Contacted later, Allen C. Myers, senior editor at William B. Eerdmans agreed with Collins. “We’re very encouraged by the attendance,” he said. He noted the good conversations he had with scholars and the renewal of many friendships at the conference. In particular, he mentioned how different SBL was from the AAR (American Academy of Religion) which had met a week earlier. “There was no activity at AAR at all. It was just dead in the exhibit hall,” Myers said.
Collins said that a reason the exhibitors’ responses are so important to SBL is that registration costs for SBL members actually represent only about half of what is necessary to pull off an annual conference. “So the exhibit hall keeps us up,” he said. Collins shared some statistics that show SBL’s amazing growth over five years, 2004 to 2008.
Summarizing his findings, Collins said that in the last five years there has been a 93% increase in the number of sessions, a 73% increase in the number of participants, and a 105% increase in the number of program units. In round figures, membership in 2008 was 9,000, up 2,500 from 6,000 in 2004.
The figures show that “we’ve pulled in almost half our membership in the last five years, and that’s practically unheard of in the convention business,” he said. He thanked the Program Chairs for their hard work and credited them with much of the success of the annual SBL convention.

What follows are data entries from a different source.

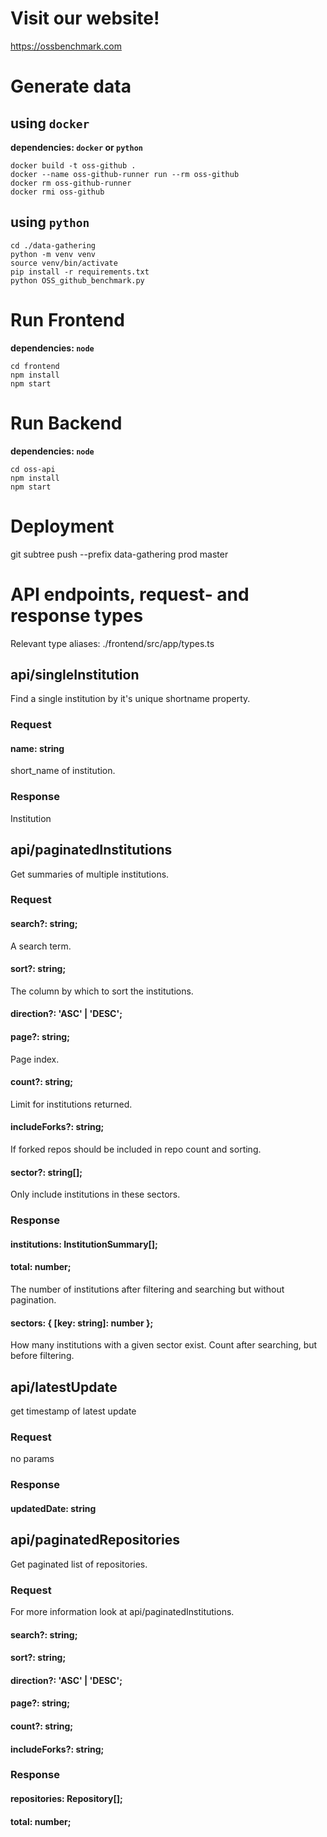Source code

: # Visit our website!

https://ossbenchmark.com

# Generate data

## using `docker`

**dependencies: `docker` or `python`**

```
docker build -t oss-github .
docker --name oss-github-runner run --rm oss-github
docker rm oss-github-runner
docker rmi oss-github
```

## using `python`

```
cd ./data-gathering
python -m venv venv
source venv/bin/activate
pip install -r requirements.txt
python OSS_github_benchmark.py
```

# Run Frontend

**dependencies: `node`**

```
cd frontend
npm install
npm start
```

# Run Backend

**dependencies: `node`**

```
cd oss-api
npm install
npm start
```

# Deployment

git subtree push --prefix data-gathering prod master

# API endpoints, request- and response types

Relevant type aliases: ./frontend/src/app/types.ts

## api/singleInstitution

Find a single institution by it's unique shortname property.

### Request

#### name: string

short_name of institution.

### Response

Institution

## api/paginatedInstitutions

Get summaries of multiple institutions.

### Request

#### search?: string;

A search term.

#### sort?: string;

The column by which to sort the institutions.

#### direction?: 'ASC' | 'DESC';

#### page?: string;

Page index.

#### count?: string;

Limit for institutions returned.

#### includeForks?: string;

If forked repos should be included in repo count and sorting.

#### sector?: string[];

Only include institutions in these sectors.

### Response

#### institutions: InstitutionSummary[];

#### total: number;

The number of institutions after filtering and searching but without pagination.

#### sectors: { [key: string]: number };

How many institutions with a given sector exist. Count after searching, but before filtering.

## api/latestUpdate

get timestamp of latest update

### Request

no params

### Response

#### updatedDate: string

## api/paginatedRepositories

Get paginated list of repositories.

### Request

For more information look at api/paginatedInstitutions.

#### search?: string;

#### sort?: string;

#### direction?: 'ASC' | 'DESC';

#### page?: string;

#### count?: string;

#### includeForks?: string;

### Response

#### repositories: Repository[];

#### total: number;
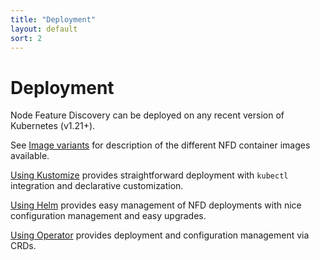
 ```yaml
---
title: "Deployment"
layout: default
sort: 2
---
```


# Deployment

Node Feature Discovery can be deployed on any recent version of Kubernetes
(v1.21+).

See [Image variants](image-variants.md) for description of the different NFD
container images available.

[Using Kustomize](kustomize.md) provides straightforward deployment with
`kubectl` integration and declarative customization.

[Using Helm](helm.md) provides easy management of NFD deployments with nice
configuration management and easy upgrades.

[Using Operator](operator.md) provides deployment and configuration management via
CRDs.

The returned the compliment by warmly applauding Collins several times.
In addition to all the details of running a convention, there are some humorous notes. On a lighter side, Collins said that in his ten years at SBL he is confronted constantly with what he calls the “Goldilocks Question.” Meeting blank stares from the Program Chairs, he confided that the Goldilocks Question involves room size. He’s constantly juggling these things: Is it too small, too big, or just right? A particular joy for him is to pass a large room and see a crowd overflowing into a hallway with heads and ears cocked toward the speaker.
Deuteronomy and Environmental Law
Sandra Richter of Asbury Theological Seminary presented a paper entitled “Environmental Law in Deuteronomy” in a session sponsored by the Institute for Biblical Research and attended by well over 300 people. Her paper began by asking if environmentalism is a Christian virtue. She concluded strongly that it is a virtue from Genesis on.
Richter mentioned several aspects of creation pertinent to environmentalism and ecology including the Creator’s satisfaction and the fact that in God’s creation, “there is always enough.” Moving further into the biblical text, she noted that the land is the incarnation of the blessing and is described as flowing with milk and honey. Most importantly, the land is a gift from God; and the people are repeatedly reminded of this throughout Deuteronomy, Richter said. Since the land is a gift, Israel occupies it in a tenant status. God the Creator owns the land. The land is good. The good land and its good produce belong first to Yahweh (Deut. 26:1-3).
Richter said that not even economic viability could serve as a rationale for greed. The biblical text supports these surprising facts that run against greed: The land must rest once every seven years; the beasts of labor are to eat, even if their food cuts into the laborer’s food supply, and the poor must have the dignity of working for their food by picking up the leavings of the harvesters (Deut. 24:19).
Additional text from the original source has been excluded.